§ REQUIREMENT:
Copy exactly the lines from the first line of the records below through the line containing "[module\_enabled](#input\_module\_enabled) | Variable", including both, and nothing else.

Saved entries
-*-

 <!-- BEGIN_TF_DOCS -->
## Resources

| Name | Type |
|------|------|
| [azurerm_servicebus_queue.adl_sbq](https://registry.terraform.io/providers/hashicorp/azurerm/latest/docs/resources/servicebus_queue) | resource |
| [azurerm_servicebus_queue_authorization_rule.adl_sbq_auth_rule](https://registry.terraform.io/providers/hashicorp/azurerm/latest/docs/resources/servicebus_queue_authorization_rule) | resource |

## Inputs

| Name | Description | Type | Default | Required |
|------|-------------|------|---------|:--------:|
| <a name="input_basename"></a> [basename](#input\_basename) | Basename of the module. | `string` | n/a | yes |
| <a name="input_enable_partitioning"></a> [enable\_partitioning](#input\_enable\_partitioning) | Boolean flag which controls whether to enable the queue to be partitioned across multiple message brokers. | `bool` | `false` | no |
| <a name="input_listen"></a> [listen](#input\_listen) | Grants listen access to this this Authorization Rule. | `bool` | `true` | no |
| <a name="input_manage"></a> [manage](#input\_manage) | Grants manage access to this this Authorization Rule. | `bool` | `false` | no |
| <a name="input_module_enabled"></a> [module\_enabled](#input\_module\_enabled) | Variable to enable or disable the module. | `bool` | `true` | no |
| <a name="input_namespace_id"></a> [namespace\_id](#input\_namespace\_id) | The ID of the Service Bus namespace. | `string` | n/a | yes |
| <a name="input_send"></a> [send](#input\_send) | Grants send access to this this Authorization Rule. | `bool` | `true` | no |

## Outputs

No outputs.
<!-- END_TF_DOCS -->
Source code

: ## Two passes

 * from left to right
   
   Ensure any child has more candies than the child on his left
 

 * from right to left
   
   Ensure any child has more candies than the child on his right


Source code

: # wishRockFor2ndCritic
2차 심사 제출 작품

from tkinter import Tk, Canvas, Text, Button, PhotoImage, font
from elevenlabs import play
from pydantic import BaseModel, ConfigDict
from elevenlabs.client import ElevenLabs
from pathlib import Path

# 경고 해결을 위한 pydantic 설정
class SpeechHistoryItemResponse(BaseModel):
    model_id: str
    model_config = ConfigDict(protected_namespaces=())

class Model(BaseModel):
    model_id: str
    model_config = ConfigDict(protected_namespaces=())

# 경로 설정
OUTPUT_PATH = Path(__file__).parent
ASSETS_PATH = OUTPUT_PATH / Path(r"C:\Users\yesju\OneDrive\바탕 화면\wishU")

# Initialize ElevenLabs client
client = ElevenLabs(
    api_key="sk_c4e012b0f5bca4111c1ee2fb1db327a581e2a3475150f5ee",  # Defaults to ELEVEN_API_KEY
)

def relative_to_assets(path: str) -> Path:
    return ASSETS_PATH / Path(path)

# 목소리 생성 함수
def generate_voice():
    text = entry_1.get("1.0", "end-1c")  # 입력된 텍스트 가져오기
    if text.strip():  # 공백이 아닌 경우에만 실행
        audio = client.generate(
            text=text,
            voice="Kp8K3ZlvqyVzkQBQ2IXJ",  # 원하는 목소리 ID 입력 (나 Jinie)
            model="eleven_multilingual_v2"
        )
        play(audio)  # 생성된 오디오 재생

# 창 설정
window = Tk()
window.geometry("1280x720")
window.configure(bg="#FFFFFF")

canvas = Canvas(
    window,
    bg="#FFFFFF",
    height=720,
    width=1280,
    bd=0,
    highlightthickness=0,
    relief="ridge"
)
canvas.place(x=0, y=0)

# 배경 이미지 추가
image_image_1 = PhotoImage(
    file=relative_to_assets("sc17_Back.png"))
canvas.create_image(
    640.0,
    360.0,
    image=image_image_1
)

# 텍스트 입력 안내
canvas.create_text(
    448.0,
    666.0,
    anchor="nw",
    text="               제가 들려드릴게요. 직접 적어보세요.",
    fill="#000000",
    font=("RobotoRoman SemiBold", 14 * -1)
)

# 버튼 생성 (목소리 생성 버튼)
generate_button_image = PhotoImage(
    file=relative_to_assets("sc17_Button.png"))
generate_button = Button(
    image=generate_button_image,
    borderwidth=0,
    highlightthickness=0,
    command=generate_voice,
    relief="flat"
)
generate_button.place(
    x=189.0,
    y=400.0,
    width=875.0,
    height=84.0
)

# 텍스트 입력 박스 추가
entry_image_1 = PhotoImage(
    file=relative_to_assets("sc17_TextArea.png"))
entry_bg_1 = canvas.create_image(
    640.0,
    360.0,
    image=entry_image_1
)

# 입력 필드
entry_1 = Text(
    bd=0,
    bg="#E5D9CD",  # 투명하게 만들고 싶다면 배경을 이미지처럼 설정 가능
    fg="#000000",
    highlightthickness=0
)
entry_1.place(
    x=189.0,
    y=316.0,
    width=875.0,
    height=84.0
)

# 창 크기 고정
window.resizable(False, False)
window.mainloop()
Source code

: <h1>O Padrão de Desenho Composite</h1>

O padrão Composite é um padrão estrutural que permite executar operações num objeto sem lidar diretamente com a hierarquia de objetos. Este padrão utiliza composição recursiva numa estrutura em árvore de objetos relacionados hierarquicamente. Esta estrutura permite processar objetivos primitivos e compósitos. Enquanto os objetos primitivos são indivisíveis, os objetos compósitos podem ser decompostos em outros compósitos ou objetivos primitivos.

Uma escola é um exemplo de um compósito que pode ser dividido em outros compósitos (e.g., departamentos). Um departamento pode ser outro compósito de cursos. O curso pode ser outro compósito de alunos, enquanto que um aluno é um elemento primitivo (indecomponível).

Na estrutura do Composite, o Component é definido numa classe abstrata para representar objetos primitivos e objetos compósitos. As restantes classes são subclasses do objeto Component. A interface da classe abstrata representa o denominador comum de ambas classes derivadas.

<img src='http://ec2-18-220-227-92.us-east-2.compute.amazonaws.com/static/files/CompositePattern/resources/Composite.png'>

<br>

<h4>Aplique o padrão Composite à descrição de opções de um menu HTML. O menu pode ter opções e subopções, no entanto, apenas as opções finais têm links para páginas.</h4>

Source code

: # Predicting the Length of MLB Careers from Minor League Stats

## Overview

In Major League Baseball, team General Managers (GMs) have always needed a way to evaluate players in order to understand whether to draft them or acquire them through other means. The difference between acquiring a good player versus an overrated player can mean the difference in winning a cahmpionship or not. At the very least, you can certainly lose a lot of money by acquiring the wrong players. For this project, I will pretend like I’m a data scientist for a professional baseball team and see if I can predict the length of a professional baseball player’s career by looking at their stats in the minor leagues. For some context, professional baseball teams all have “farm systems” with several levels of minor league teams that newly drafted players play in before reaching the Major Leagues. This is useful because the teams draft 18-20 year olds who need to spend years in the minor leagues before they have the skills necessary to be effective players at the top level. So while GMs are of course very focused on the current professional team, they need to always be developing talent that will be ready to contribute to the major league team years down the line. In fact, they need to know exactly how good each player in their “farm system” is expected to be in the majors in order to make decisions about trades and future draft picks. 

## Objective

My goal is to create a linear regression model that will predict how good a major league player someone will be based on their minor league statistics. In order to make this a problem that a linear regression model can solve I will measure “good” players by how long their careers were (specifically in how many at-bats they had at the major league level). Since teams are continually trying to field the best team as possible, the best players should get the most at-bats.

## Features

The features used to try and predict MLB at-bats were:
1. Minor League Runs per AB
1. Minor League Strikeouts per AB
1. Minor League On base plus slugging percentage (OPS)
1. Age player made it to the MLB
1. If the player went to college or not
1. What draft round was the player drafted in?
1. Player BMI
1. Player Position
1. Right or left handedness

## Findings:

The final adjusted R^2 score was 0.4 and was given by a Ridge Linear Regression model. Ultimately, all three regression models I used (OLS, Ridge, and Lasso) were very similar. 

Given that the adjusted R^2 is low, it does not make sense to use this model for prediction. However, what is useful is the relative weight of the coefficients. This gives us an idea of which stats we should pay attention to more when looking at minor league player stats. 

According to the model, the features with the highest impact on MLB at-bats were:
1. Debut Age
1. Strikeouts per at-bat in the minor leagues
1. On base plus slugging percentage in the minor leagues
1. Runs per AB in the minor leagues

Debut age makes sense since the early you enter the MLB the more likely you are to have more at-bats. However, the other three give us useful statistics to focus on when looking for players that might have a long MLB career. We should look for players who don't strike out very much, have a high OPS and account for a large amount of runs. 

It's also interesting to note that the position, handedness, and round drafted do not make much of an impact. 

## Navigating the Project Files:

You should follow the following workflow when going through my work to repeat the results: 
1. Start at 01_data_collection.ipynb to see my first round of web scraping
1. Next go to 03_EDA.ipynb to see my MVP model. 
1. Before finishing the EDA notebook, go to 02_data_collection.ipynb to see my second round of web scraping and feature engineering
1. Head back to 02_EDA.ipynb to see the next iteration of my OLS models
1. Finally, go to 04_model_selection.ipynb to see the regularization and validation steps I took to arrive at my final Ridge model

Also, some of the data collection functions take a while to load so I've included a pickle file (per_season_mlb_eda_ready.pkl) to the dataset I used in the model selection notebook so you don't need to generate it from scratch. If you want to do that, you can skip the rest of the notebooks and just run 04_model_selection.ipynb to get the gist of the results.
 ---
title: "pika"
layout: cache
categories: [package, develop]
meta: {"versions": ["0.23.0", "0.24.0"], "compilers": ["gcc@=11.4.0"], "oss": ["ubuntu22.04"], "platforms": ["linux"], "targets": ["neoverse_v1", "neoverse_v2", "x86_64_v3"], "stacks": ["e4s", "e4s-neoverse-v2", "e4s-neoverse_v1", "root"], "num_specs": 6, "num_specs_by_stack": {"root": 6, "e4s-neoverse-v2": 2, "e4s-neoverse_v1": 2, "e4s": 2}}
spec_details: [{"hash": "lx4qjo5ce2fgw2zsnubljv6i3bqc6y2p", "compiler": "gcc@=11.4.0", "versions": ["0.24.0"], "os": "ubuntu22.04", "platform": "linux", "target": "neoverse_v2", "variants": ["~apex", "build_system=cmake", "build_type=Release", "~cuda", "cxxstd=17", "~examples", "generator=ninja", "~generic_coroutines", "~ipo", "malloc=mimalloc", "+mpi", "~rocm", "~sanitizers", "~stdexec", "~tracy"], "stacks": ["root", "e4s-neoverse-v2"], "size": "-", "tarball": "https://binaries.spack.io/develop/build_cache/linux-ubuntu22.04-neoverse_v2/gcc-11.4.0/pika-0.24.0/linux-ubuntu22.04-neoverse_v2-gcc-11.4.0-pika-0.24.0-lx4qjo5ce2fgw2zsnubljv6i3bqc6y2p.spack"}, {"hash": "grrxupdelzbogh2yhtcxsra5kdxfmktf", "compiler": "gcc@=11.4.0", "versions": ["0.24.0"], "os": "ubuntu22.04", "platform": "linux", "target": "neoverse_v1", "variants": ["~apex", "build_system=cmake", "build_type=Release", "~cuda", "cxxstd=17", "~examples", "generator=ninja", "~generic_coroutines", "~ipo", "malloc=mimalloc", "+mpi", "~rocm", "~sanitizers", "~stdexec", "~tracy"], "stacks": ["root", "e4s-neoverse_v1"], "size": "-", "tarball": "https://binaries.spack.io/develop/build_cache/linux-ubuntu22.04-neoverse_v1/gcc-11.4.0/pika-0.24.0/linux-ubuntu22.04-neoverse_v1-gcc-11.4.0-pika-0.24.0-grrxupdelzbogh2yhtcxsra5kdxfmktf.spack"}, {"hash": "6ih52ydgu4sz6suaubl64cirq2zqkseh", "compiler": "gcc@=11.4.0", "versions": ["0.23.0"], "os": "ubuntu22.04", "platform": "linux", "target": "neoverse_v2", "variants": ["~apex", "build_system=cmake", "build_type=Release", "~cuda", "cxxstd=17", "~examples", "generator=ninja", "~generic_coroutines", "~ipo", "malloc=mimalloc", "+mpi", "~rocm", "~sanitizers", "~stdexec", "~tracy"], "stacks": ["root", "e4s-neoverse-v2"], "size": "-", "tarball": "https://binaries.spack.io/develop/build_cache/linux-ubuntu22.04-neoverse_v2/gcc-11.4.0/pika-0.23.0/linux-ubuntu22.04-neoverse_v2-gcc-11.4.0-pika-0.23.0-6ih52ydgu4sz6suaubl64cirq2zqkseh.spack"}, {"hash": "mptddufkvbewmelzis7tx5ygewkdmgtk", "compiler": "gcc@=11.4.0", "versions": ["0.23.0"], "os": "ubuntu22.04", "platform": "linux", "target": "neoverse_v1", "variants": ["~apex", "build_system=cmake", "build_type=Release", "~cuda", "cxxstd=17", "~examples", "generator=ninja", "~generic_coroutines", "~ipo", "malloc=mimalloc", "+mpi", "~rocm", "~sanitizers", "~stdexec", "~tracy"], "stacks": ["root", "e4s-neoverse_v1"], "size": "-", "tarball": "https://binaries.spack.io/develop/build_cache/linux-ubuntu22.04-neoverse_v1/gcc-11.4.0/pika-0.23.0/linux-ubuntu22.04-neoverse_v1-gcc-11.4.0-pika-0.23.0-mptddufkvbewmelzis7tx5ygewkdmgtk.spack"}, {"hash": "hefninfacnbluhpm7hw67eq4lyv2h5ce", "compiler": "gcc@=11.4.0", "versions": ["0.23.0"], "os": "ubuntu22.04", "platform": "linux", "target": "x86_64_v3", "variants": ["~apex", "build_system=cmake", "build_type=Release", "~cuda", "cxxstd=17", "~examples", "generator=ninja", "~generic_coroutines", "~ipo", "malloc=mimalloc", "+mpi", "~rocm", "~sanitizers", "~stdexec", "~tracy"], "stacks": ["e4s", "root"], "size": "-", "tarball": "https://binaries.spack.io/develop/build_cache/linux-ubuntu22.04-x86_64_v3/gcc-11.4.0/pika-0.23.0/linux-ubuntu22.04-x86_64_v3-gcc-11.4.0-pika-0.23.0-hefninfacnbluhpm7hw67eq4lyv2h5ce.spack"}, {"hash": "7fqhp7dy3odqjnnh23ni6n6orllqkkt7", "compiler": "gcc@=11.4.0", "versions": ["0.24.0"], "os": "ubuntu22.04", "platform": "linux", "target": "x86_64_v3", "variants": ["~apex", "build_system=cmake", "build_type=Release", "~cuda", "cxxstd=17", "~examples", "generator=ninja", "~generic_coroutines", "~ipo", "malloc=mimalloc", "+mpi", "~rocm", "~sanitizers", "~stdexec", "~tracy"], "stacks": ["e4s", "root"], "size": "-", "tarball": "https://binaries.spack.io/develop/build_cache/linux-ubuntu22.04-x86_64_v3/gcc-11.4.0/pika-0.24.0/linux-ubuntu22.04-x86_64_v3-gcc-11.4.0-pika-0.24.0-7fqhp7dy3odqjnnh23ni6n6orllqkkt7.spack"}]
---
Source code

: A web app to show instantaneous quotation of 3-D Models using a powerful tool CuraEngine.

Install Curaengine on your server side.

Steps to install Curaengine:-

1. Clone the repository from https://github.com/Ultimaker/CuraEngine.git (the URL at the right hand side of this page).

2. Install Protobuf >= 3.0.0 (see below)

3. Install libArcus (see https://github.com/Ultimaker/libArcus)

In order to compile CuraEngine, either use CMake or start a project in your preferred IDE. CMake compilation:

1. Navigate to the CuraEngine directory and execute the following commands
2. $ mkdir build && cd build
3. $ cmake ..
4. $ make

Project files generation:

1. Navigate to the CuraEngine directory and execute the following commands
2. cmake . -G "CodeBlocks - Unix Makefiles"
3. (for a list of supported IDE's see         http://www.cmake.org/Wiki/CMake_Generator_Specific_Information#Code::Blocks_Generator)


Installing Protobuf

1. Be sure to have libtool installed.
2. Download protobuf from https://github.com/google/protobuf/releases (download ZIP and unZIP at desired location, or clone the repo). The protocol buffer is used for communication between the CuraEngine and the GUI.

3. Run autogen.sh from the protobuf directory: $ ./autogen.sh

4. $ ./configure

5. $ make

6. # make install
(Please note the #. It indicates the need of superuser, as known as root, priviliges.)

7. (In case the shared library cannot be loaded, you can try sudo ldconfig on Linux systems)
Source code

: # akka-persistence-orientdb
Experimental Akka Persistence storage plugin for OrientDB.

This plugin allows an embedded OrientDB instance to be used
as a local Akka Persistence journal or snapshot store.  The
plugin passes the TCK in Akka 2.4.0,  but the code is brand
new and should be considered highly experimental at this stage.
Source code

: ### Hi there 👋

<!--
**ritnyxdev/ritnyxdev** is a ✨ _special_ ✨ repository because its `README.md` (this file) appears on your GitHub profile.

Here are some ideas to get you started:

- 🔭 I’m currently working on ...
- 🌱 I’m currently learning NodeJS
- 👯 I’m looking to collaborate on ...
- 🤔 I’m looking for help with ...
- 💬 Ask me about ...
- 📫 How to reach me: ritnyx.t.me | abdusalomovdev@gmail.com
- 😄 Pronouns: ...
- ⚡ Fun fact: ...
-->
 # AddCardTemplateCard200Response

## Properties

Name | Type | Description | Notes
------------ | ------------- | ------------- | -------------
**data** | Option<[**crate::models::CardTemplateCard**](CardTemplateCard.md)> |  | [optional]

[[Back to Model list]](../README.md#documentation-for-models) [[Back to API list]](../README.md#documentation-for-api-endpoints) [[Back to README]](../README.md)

-*-

§ RESPONSE AREA:
 <!-- BEGIN_TF_DOCS -->
## Resources

| Name | Type |
|------|------|
| [azurerm_servicebus_queue.adl_sbq](https://registry.terraform.io/providers/hashicorp/azurerm/latest/docs/resources/servicebus_queue) | resource |
| [azurerm_servicebus_queue_authorization_rule.adl_sbq_auth_rule](https://registry.terraform.io/providers/hashicorp/azurerm/latest/docs/resources/servicebus_queue_authorization_rule) | resource |

## Inputs

| Name | Description | Type | Default | Required |
|------|-------------|------|---------|:--------:|
| <a name="input_basename"></a> [basename](#input\_basename) | Basename of the module. | `string` | n/a | yes |
| <a name="input_enable_partitioning"></a> [enable\_partitioning](#input\_enable\_partitioning) | Boolean flag which controls whether to enable the queue to be partitioned across multiple message brokers. | `bool` | `false` | no |
| <a name="input_listen"></a> [listen](#input\_listen) | Grants listen access to this this Authorization Rule. | `bool` | `true` | no |
| <a name="input_manage"></a> [manage](#input\_manage) | Grants manage access to this this Authorization Rule. | `bool` | `false` | no |
| <a name="input_module_enabled"></a> [module\_enabled](#input\_module\_enabled) | Variable to enable or disable the module. | `bool` | `true` | no |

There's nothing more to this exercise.